╔══

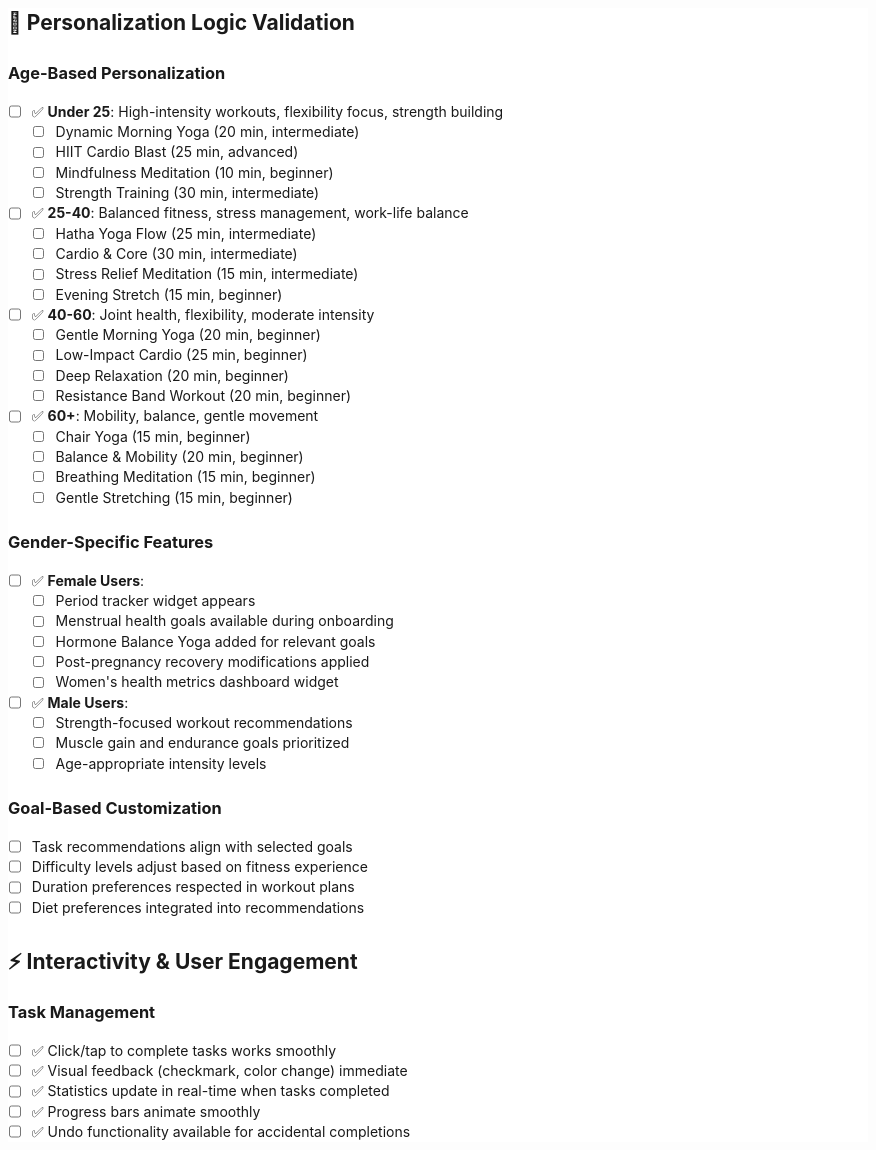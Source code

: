 ## **👤 Personalization Logic Validation**

### **Age-Based Personalization**
- [ ] ✅ **Under 25**: High-intensity workouts, flexibility focus, strength building
  - [ ] Dynamic Morning Yoga (20 min, intermediate)
  - [ ] HIIT Cardio Blast (25 min, advanced)
  - [ ] Mindfulness Meditation (10 min, beginner)
  - [ ] Strength Training (30 min, intermediate)

- [ ] ✅ **25-40**: Balanced fitness, stress management, work-life balance
  - [ ] Hatha Yoga Flow (25 min, intermediate)
  - [ ] Cardio & Core (30 min, intermediate)
  - [ ] Stress Relief Meditation (15 min, intermediate)
  - [ ] Evening Stretch (15 min, beginner)

- [ ] ✅ **40-60**: Joint health, flexibility, moderate intensity
  - [ ] Gentle Morning Yoga (20 min, beginner)
  - [ ] Low-Impact Cardio (25 min, beginner)
  - [ ] Deep Relaxation (20 min, beginner)
  - [ ] Resistance Band Workout (20 min, beginner)

- [ ] ✅ **60+**: Mobility, balance, gentle movement
  - [ ] Chair Yoga (15 min, beginner)
  - [ ] Balance & Mobility (20 min, beginner)
  - [ ] Breathing Meditation (15 min, beginner)
  - [ ] Gentle Stretching (15 min, beginner)

### **Gender-Specific Features**
- [ ] ✅ **Female Users**:
  - [ ] Period tracker widget appears
  - [ ] Menstrual health goals available during onboarding
  - [ ] Hormone Balance Yoga added for relevant goals
  - [ ] Post-pregnancy recovery modifications applied
  - [ ] Women's health metrics dashboard widget

- [ ] ✅ **Male Users**:
  - [ ] Strength-focused workout recommendations
  - [ ] Muscle gain and endurance goals prioritized
  - [ ] Age-appropriate intensity levels

### **Goal-Based Customization**
- [ ] Task recommendations align with selected goals
- [ ] Difficulty levels adjust based on fitness experience
- [ ] Duration preferences respected in workout plans
- [ ] Diet preferences integrated into recommendations

## **⚡ Interactivity & User Engagement**

### **Task Management**
- [ ] ✅ Click/tap to complete tasks works smoothly
- [ ] ✅ Visual feedback (checkmark, color change) immediate
- [ ] ✅ Statistics update in real-time when tasks completed
- [ ] ✅ Progress bars animate smoothly
- [ ] ✅ Undo functionality available for accidental completions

╚══

→ Work item
Show each line of the material holding "tasks".

→ Your solution
- [ ] ✅ Click/tap to complete tasks works smoothly
- [ ] ✅ Statistics update in real-time when tasks completed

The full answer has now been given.